Processor and SoC Simulation


Fast and accurate simulation of MPSoC systems is a key factor for both embedded software development and design space exploration. The growing complexity of today's heterogeneous MPSoCs poses new challenges that are difficult to handle with current simulation techniques. In terms of simulation, complexity refers mainly to amount of Programmable Processing Elements (PPE) running in parallel, among others. Our Hybrid Processor Simulation approach -HySim- provides mechanisms to speed-up simulation by increasing the abstraction level of simulated PPEs when possible, while the accuracy-speed trade-off is still under the user control.



    HySim was conceived to support real-life MPSoC design scenarios from the beginning. Therefore, its main contribution is the possibility to handle and exploit the accuracy-speed trade-off depending on the developer's demand. Fast Abstract Simulation can be chosen to reach any state of the system under simulation when developer looks for speed and consistent behavior (e.g. for software development and debugging). Accurate Target Simulation can be chosen when developer is interested in fine grain details (e.g. system verification, timing validation).

      HySim Overview

      A processor simulator using HySim consists of an Instruction Set Simulator, named as Target Simulator (TS), and an Abstract Simulator (AS). The AS is a virtual machine for the C programming language, which provides fast native execution for time-consuming functions, when the function source code is available. TS and AS are exposed together as a unified processor simulator to the simulation kernel, but internally execution control is transparently switched at runtime.

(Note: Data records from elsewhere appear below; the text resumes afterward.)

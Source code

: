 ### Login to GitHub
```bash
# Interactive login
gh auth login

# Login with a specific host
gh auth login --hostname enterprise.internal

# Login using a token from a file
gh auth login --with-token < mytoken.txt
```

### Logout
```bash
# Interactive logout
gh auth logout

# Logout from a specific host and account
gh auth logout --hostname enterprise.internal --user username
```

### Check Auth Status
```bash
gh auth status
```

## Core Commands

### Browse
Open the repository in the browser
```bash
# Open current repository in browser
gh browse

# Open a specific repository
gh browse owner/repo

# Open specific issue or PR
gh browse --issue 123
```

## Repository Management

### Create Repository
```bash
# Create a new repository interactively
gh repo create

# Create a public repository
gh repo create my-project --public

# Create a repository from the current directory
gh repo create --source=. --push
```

      The hybridization facilitates to exploit the trade-off between simulation speed and accuracy on user demand. Performance profiling/optimization, can be performed on particular parts of the application, whereas other parts can be accelerated while keeping only its functionality. In these terms, the whole application will be functionally verified, while accurate timing information will be gathered only when required.

      Quick performance estimation, without TS execution, is also possible by using AS as the execution engine. Currently there are two approaches (performance annotation and dynamic profiling) developed for RISC like processors or DSP/VLIW architectures respectively.

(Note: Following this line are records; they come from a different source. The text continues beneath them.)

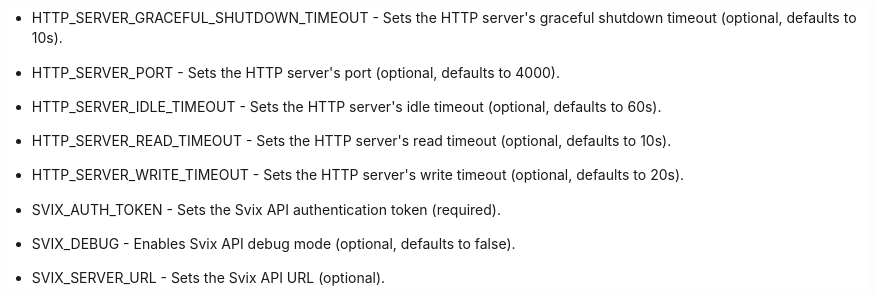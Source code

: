 * HTTP_SERVER_GRACEFUL_SHUTDOWN_TIMEOUT - Sets the HTTP server's graceful shutdown timeout (optional, defaults to 10s).
* HTTP_SERVER_PORT - Sets the HTTP server's port (optional, defaults to 4000).
* HTTP_SERVER_IDLE_TIMEOUT - Sets the HTTP server's idle timeout (optional, defaults to 60s).
* HTTP_SERVER_READ_TIMEOUT - Sets the HTTP server's read timeout (optional, defaults to 10s).
* HTTP_SERVER_WRITE_TIMEOUT - Sets the HTTP server's write timeout (optional, defaults to 20s).

* SVIX_AUTH_TOKEN - Sets the Svix API authentication token (required).
* SVIX_DEBUG - Enables Svix API debug mode (optional, defaults to false).
* SVIX_SERVER_URL - Sets the Svix API URL (optional).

      All these features (dynamic execution engine switching, performance annotation and dynamic profiling) are supported by an extensible instrumenter, which transforms the C source code of the application. The transformed code does not behave normally anymore, but it also imitates the behavior that a third-party target compiler would introduce in the target binary. For this reason the transformation is also called virtualization. The transformed code is compiled by the native compiler, and the generated binary can be executed by the AS, which can be customized to perform cache simulation and dynamic profiling. The Hybrid Simulation workflow is presented in the figure shown below.

        Performance estimation and timing annotation are essential parts of the virtualization chain. Dynamic profiling, Cross-replay and statistical methods have been researched and used in the context of the HySim project. Support of extensible processor architectures and adequate methods for temporal synchronization, particularly when in a full-system simulation environment, have been covered within this project as well.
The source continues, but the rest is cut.